En revanche, du fait du cahier des charges différent, ces compositeurs réussissent souvent très bien dans l'opéra français (Guillaume Tell, Moïse et Pharaon, La Favorite, Les Martyrs...), et les adaptations italiennes (sauf pour Poliuto, l'original des Martyrs) de ces ouvrages se révèlent par conséquent considérablement plus intéressantes que les productions directement destinées à la Péninsule.
Ce n'est donc pas tant le talent intrinsèque des compositeurs que le cahier des charges qui crée de la frustration.

3. Les Puritains, une exception

Les Puritains de Bellini (1835) occupent véritablement une place à part, pour plusieurs raisons. Si bien qu'il s'agit, à mon gré, du plus bel opéra du belcanto romantique sérieux, et d'une des très belles pièces du répertoire d'opéra en général. Qui puisse s'en approcher parmi ses contemporains italiens, je ne vois guère que Norma (1831) par le même, et Il Diluvio Universale (1830) de Donizetti (musicalement beaucoup plus recherché que la norme - et d'ailleurs sur un livret inspiré à la fois de la Bible, de Byron et d'une tragédie italienne de la seconde moitié du XVIIIe siècle !).

Pourquoi ce statut particulier des Puritains ?

D'abord, un livret assez astucieux du comte Carlo Pepoli, inspiré d'Ancelot & Saintine (Têtes rondes et cavaliers). Le début de l'oeuvre, avec les personnages émergeant un à un de l'église (même si les didascalies recommandent des changements de tableau), l'organisation de duos assez originaux (récit des dernières volontés fléchies du père d'Elvira, Arturo Talbot suppliant la Reine de vivre, le duel manqué avec Riccardo Forth...), l'étrange fin reposant sur une longue supplique (Credasi misera)...
Néanmoins, ce livret n'évite pas les platitudes, en particulier son acte consacré tout entier à la description de la folie qu'il évoquait pourtant fort bien à la fin de l'acte I. Ni librettiste ni compositeurs n'avaient vraiment le choix, il s'agit d'un invariant du genre, qui permet quantité de coloratures supposées « crédibles » - puisque les folles chantent avec inspiration. Mais cela reste assez superfétatoire.
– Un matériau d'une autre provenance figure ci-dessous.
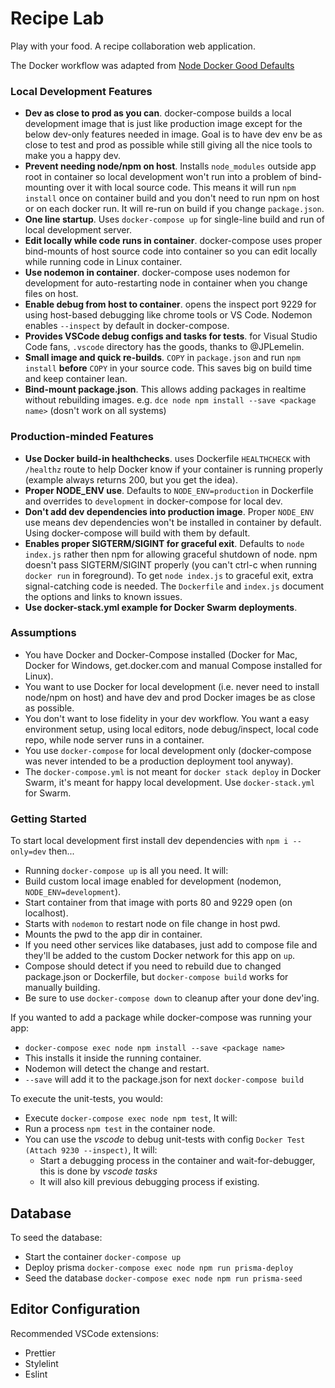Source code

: # Recipe Lab

Play with your food. A recipe collaboration web application.

The Docker workflow was adapted from [Node Docker Good Defaults](https://github.com/BretFisher/node-docker-good-defaults)

### Local Development Features

- **Dev as close to prod as you can**. docker-compose builds a local development image that is just like production image except for the below dev-only features needed in image. Goal is to have dev env be as close to test and prod as possible while still giving all the nice tools to make you a happy dev.
- **Prevent needing node/npm on host**. Installs `node_modules` outside app root in container so local development won't run into a problem of bind-mounting over it with local source code. This means it will run `npm install` once on container build and you don't need to run npm on host or on each docker run. It will re-run on build if you change `package.json`.
- **One line startup**. Uses `docker-compose up` for single-line build and run of local development server.
- **Edit locally while code runs in container**. docker-compose uses proper bind-mounts of host source code into container so you can edit locally while running code in Linux container.
- **Use nodemon in container**. docker-compose uses nodemon for development for auto-restarting node in container when you change files on host.
- **Enable debug from host to container**. opens the inspect port 9229 for using host-based debugging like chrome tools or VS Code. Nodemon enables `--inspect` by default in docker-compose.
- **Provides VSCode debug configs and tasks for tests**. for Visual Studio Code fans, `.vscode` directory has the goods, thanks to @JPLemelin.
- **Small image and quick re-builds**. `COPY` in `package.json` and run `npm install` **before** `COPY` in your source code. This saves big on build time and keep container lean.
- **Bind-mount package.json**. This allows adding packages in realtime without rebuilding images. e.g. `dce node npm install --save <package name>` (dosn't work on all systems)

### Production-minded Features

- **Use Docker build-in healthchecks**. uses Dockerfile `HEALTHCHECK` with `/healthz` route to help Docker know if your container is running properly (example always returns 200, but you get the idea).
- **Proper NODE_ENV use**. Defaults to `NODE_ENV=production` in Dockerfile and overrides to `development` in docker-compose for local dev.
- **Don't add dev dependencies into production image**. Proper `NODE_ENV` use means dev dependencies won't be installed in container by default. Using docker-compose will build with them by default.
- **Enables proper SIGTERM/SIGINT for graceful exit**. Defaults to `node index.js` rather then npm for allowing graceful shutdown of node. npm doesn't pass SIGTERM/SIGINT properly (you can't ctrl-c when running `docker run` in foreground). To get `node index.js` to graceful exit, extra signal-catching code is needed. The `Dockerfile` and `index.js` document the options and links to known issues.
- **Use docker-stack.yml example for Docker Swarm deployments**.

### Assumptions

- You have Docker and Docker-Compose installed (Docker for Mac, Docker for Windows, get.docker.com and manual Compose installed for Linux).
- You want to use Docker for local development (i.e. never need to install node/npm on host) and have dev and prod Docker images be as close as possible.
- You don't want to lose fidelity in your dev workflow. You want a easy environment setup, using local editors, node debug/inspect, local code repo, while node server runs in a container.
- You use `docker-compose` for local development only (docker-compose was never intended to be a production deployment tool anyway).
- The `docker-compose.yml` is not meant for `docker stack deploy` in Docker Swarm, it's meant for happy local development. Use `docker-stack.yml` for Swarm.

### Getting Started

To start local development first install dev dependencies with `npm i --only=dev` then...

- Running `docker-compose up` is all you need. It will:
- Build custom local image enabled for development (nodemon, `NODE_ENV=development`).
- Start container from that image with ports 80 and 9229 open (on localhost).
- Starts with `nodemon` to restart node on file change in host pwd.
- Mounts the pwd to the app dir in container.
- If you need other services like databases, just add to compose file and they'll be added to the custom Docker network for this app on `up`.
- Compose should detect if you need to rebuild due to changed package.json or Dockerfile, but `docker-compose build` works for manually building.
- Be sure to use `docker-compose down` to cleanup after your done dev'ing.

If you wanted to add a package while docker-compose was running your app:

- `docker-compose exec node npm install --save <package name>`
- This installs it inside the running container.
- Nodemon will detect the change and restart.
- `--save` will add it to the package.json for next `docker-compose build`

To execute the unit-tests, you would:

- Execute `docker-compose exec node npm test`, It will:
- Run a process `npm test` in the container node.
- You can use the _vscode_ to debug unit-tests with config `Docker Test (Attach 9230 --inspect)`, It will:
  - Start a debugging process in the container and wait-for-debugger, this is done by _vscode tasks_
  - It will also kill previous debugging process if existing.

## Database

To seed the database:

- Start the container `docker-compose up`
- Deploy prisma `docker-compose exec node npm run prisma-deploy`
- Seed the database `docker-compose exec node npm run prisma-seed`

## Editor Configuration

Recommended VSCode extensions:

- Prettier
- Stylelint
- Eslint
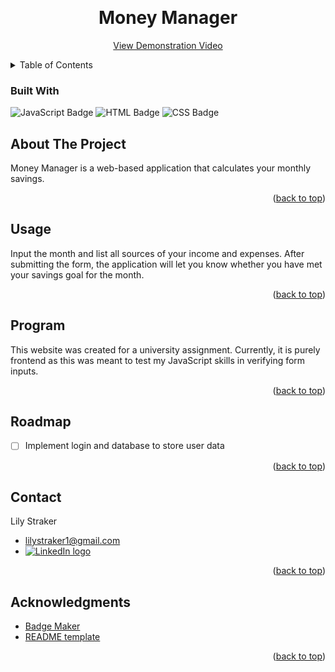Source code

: <a name="readme-top"></a>

<!-- PROJECT LOGO -->
<br />
<div align="center">
  <a href="#">
  </a>

  <h1 align="center">Money Manager</h1>

  <p align="center">
    <a href="#">View Demonstration Video</a>
  </p>
</div>


<!-- TABLE OF CONTENTS -->
<details>
  <summary>Table of Contents</summary>
  <ol>
    <li>
      <a href="#about-the-project">About The Project</a>
      <ul>
        <li><a href="#built-with">Built With</a></li>
      </ul>
    </li>
    <li><a href="#usage">Usage</a></li>
    <li><a href="#roadmap">Roadmap</a></li>
    <li><a href="#contact">Contact</a></li>
    <li><a href="#acknowledgments">Acknowledgments</a></li>
  </ol>
</details>


### Built With

  ![JavaScript Badge](https://img.shields.io/badge/JAVASCRIPT-yellow?style=for-the-badge&logo=javascript&logoColor=white)
  ![HTML Badge](https://img.shields.io/badge/HTML-orange?style=for-the-badge&logo=html5&logoColor=white)
  ![CSS Badge](https://img.shields.io/badge/css-blue?style=for-the-badge&logo=css3&logoColor=white)


<!-- ABOUT THE PROJECT -->
## About The Project

Money Manager is a web-based application that calculates your monthly savings. 

<div id = "images">
<!--   <img src = "https://github.com/lilystraker/MovieBuddy/blob/3e5afd3c487776110bf4d0b1d58128dbc1a7e8cb/app/src/main/res/drawable/addmovie.png" alt = "Screen for adding new movie to database"> -->
</div>

<p align="right">(<a href="#readme-top">back to top</a>)</p>


## Usage

Input the month and list all sources of your income and expenses. After submitting the form, the application will let you know whether you have met your savings goal for the month.

<p align="right">(<a href="#readme-top">back to top</a>)</p>

## Program
This website was created for a university assignment. Currently, it is purely frontend as this was meant to test my JavaScript skills in verifying form inputs. 

<p align="right">(<a href="#readme-top">back to top</a>)</p>

<!-- ROADMAP -->
## Roadmap

- [ ] Implement login and database to store user data

<p align="right">(<a href="#readme-top">back to top</a>)</p>


<!-- CONTACT -->
## Contact

Lily Straker 
- lilystraker1@gmail.com
- <a href = "https://www.linkedin.com/in/lilystraker/">![LinkedIn logo](https://img.shields.io/badge/LinkedIn-blue?style=for-the-badge&logo=linkedin)
</a>

<p align="right">(<a href="#readme-top">back to top</a>)</p>

<!-- ACKNOWLEDGMENTS -->
## Acknowledgments
* [Badge Maker](https://shields.io/badges)
* [README template](https://github.com/othneildrew/Best-README-Template)
  
<p align="right">(<a href="#readme-top">back to top</a>)</p>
Sur cette matière-première plutôt meilleure qu'à l'habitude, Bellini parvient à créer une atmosphère d'une qualité exceptionnelle.

L'harmonie

Déjà, rien qu'au sens purement musical, il se passe beaucoup plus de choses qu'à l'accoutumée.

Il suffit de regarder les premières mesures de l'opéra, une petite fanfare qui n'a l'air de rien.


D'ordinaire, pour une musique de ce type, on se contenterait d'une cadence à deux termes (V-I), éventuellement à trois, et de les jouer sur plusieurs renversements. Ici, Bellini utilise trois tonalités différentes (même si, d'un point de vue technique, on est plus dans l'emprunt furtif que dans la modulation franche) pour une seule phrase musicale, et changera même le parcours de la suivante (alors qu'on s'attendrait à une répétition exacte).

En jaune, le V-I en ré majeur (II-V-I avec demi-cadence la seconde fois : on attend la résolution) ; en parme, un II-V-I en si mineur ; en cyan, un V-I imparfait (la tierce est à la basse). Même Verdi s'en serait tenu à un petit IV-V-I sous plusieurs renversements, avec au maximum un emprunt, et une répétition à l'identique (peut-être à l'octave ou en changeant l'orchestration) la seconde fois.

Pour ceux qui ne sont pas familiers de l'harmonie écrite (parce qu'on en perçoit tous les effets à l'oreille !), on pourrait résumer comme suit : V représente l'état de tension, et I l'état de détente. On peut alterner simplement V et I ou y ajouter d'autres termes pour enrichir le discours, et aussi les changer de hauteur pour changer la couleur. Alors que la plupart de ses contemporains en resteraient, pour une ouverture, à deux ou trois termes sans changer de couleur, Bellini fait cet effort de variété qui évite le sentiment de stagnation.

L'orchestration

Bellini utilise de façon récurrente les cors (sous forme d'appels distincts, ou pour doubler les violoncelles), ce qui donne une couleur mélancolique et suspendue très particulière à beaucoup de pages dans cet opéra.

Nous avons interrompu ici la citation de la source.